Elsevier

Physiology & Behavior

Volume 94, Issue 5, 6 August 2008, Pages 660-663
Physiology & Behavior

Leptin resistance and the response to positive energy balance

https://doi.org/10.1016/j.physbeh.2008.04.009Get rights and content

Abstract

Animals readily reduce food intake and normalize body weight following a period of involuntary overfeeding, suggesting that regulatory systems are engaged to defend against excess weight gain. However, these data exist in the background of an ongoing obesity epidemic, where the ready availability of palatable, energy dense foods often leads to obesity. Currently we know very little about the mechanisms underlying the normalization of body weight following involuntary overfeeding, nor do we fully understand why select individuals successfully remain lean despite living in an obesigenic environment. Recent progress in the study of leptin signaling indicates that manipulations which enhance leptin sensitivity reduce food intake and attenuate diet-induced obesity, while reductions in leptin signaling predispose to obesity. While it remains unclear whether a failure or insufficiency in the weight regulatory system contributes to obesity, this work highlights the importance of this system for the regulation of body weight and its potential value for the treatment of obesity. Nonetheless, it is necessary to more clearly identify those mechanisms that protect lean individuals from weight gain and mediate the normalization of body weight that follows involuntary overfeeding, because it is only with this knowledge that we can clearly determine whether obesity is dependent on, or independent of, a failure in the weight regulatory system.

Introduction

Considerable progress has been made toward defining the physiological and cellular mechanisms regulating energy balance, particularly in response to weight loss. Acute and chronic periods of energy restriction induce significant changes in energy metabolism and behavior, and a reduction in circulating leptin appears to be a primary mediator of these changes. Preventing the fall of leptin is sufficient to attenuate many of the physiological events associated with negative energy balance, including alterations in energy expenditure, reproductive function, thyroid function, immune function, and neuroendocrine hormone secretion [1]. Low leptin levels also alter behavior and neural function, impinging on reward and memory, drug seeking behavior, electrical self-stimulation, conditioned-place preference, and the perception and response to food and food cues [2], [3], [4]. Thus settings of low leptin induce metabolic changes which preserve existing energy stores while simultaneously altering the brain such that the procurement and consumption of food becomes incredibly important. Leptin is certainly not the only component of this system, and the basic model continues to expand to include additional hormones, neuropeptides, and brain regions contributing to the regulation of energy balance [5], [6], [7], [8], [9].

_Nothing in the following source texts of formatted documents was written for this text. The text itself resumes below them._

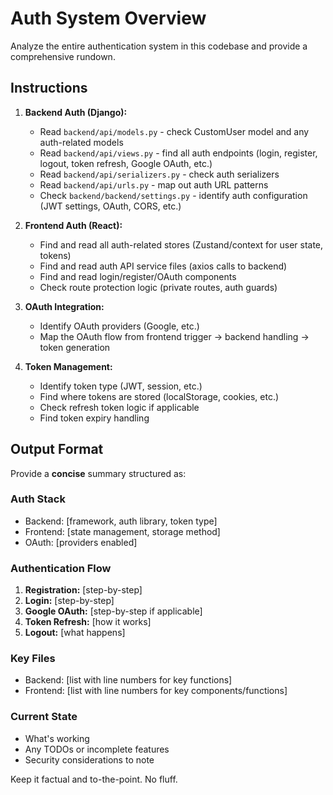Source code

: # Auth System Overview

Analyze the entire authentication system in this codebase and provide a comprehensive rundown.

## Instructions

1. **Backend Auth (Django):**
   - Read `backend/api/models.py` - check CustomUser model and any auth-related models
   - Read `backend/api/views.py` - find all auth endpoints (login, register, logout, token refresh, Google OAuth, etc.)
   - Read `backend/api/serializers.py` - check auth serializers
   - Read `backend/api/urls.py` - map out auth URL patterns
   - Check `backend/backend/settings.py` - identify auth configuration (JWT settings, OAuth, CORS, etc.)

2. **Frontend Auth (React):**
   - Find and read all auth-related stores (Zustand/context for user state, tokens)
   - Find and read auth API service files (axios calls to backend)
   - Find and read login/register/OAuth components
   - Check route protection logic (private routes, auth guards)

3. **OAuth Integration:**
   - Identify OAuth providers (Google, etc.)
   - Map the OAuth flow from frontend trigger → backend handling → token generation

4. **Token Management:**
   - Identify token type (JWT, session, etc.)
   - Find where tokens are stored (localStorage, cookies, etc.)
   - Check refresh token logic if applicable
   - Find token expiry handling

## Output Format

Provide a **concise** summary structured as:

### Auth Stack
- Backend: [framework, auth library, token type]
- Frontend: [state management, storage method]
- OAuth: [providers enabled]

### Authentication Flow
1. **Registration:** [step-by-step]
2. **Login:** [step-by-step]
3. **Google OAuth:** [step-by-step if applicable]
4. **Token Refresh:** [how it works]
5. **Logout:** [what happens]

### Key Files
- Backend: [list with line numbers for key functions]
- Frontend: [list with line numbers for key components/functions]

### Current State
- What's working
- Any TODOs or incomplete features
- Security considerations to note

Keep it factual and to-the-point. No fluff.
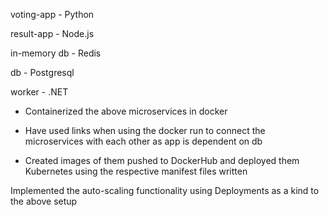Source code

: voting-app - Python

result-app - Node.js

in-memory db - Redis

db - Postgresql

worker - .NET

- Containerized the above microservices in docker

- Have used links when using the docker run to connect the microservices with each other as app is dependent on db

- Created images of them pushed to DockerHub and deployed them Kubernetes using the respective manifest files written

Implemented the auto-scaling functionality using Deployments as a kind to the above setup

Despite our increasing understanding of this system, obesity remains a significant health concern [10]. When exposed to highly palatable, energy dense diets, many humans and animals readily gain weight and adiposity. However, there is significant variability in this response, with some individuals effectively resisting weight gain despite being exposed to an obesigenic environment [11], [12]. Rodents also show a substantial individual variability in the susceptibility to diet-induced obesity [13], [14], [15], [16], [17], [18]. While a variety of mechanisms could contribute to this variability, several lines of evidence suggest that genetic or developmentally programmed differences in the weight regulatory system could contribute to differences in individual predisposition to obesity [19], [20], [21], [22], [23], [24].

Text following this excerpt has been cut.